Tuesday, April 29, 2008

An Addiction

I didn't believe that the Internet could be addictive until I lost my connection around the 24Th of April. It seems my DSL modem had given up the ghost, and it left me totally lost. You will notice my last post was on the 24Th of April. The feeling was worse than when I quit smoking about a year and four months ago (yeah, I'm still counting since I have quit twice before and started again; but that's a different story).

I've purchased a new modem at some considerable cost, done some re-configurations and I'm in research heaven again. And, I can update my blog again. It's a strange feeling, not being able to log on, and surf. It's almost as if I had lost something very precious, like a death in the family. It's a feeling of emptiness. OK, that's maybe too far-fetched, and you're saying "get a life, it's only an Internet connection." So, maybe I need to go out more often, socialize more, become less of a nerd.

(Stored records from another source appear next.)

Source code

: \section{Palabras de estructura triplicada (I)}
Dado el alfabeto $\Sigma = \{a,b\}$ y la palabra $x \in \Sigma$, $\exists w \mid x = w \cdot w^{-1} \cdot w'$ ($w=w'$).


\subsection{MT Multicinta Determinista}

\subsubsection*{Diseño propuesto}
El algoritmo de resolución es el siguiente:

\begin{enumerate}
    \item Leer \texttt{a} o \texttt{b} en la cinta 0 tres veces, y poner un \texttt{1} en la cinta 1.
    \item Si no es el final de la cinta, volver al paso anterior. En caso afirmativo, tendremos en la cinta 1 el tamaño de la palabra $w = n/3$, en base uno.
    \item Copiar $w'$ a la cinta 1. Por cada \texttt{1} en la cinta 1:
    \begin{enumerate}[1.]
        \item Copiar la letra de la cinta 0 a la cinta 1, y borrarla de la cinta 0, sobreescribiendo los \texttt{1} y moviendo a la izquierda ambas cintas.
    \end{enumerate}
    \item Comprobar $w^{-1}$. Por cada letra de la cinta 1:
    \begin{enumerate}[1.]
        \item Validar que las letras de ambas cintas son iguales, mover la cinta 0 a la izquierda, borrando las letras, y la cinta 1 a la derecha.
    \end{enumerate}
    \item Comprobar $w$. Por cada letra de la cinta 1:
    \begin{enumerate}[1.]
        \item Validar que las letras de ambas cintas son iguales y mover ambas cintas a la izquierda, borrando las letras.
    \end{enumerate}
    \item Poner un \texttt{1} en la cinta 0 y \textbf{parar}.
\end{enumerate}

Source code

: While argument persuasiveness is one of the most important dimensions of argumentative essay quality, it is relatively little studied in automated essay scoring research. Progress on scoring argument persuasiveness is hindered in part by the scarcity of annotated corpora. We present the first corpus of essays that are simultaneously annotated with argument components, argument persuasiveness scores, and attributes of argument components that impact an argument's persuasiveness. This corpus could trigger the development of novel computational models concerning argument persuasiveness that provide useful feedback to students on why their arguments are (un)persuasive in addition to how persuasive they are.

Actually, I quite like my new lifestyle, sedentary though it is. I've got to a stage where I don't miss the socializing. Apart from my charitable activities, the latest rock concert and travelling to new places, I don't care too much for socializing any more. At my age, I look forward to collecting information, learning new things, researching diverse subjects. Amazingly, I don't miss any of the fast life that characterized my younger years. I can still party hard, but if you want me to participate in your latest debauched event, please call to make an appointment. I'm busy indulging in my new-found pleasure - trawling the information highways of the world...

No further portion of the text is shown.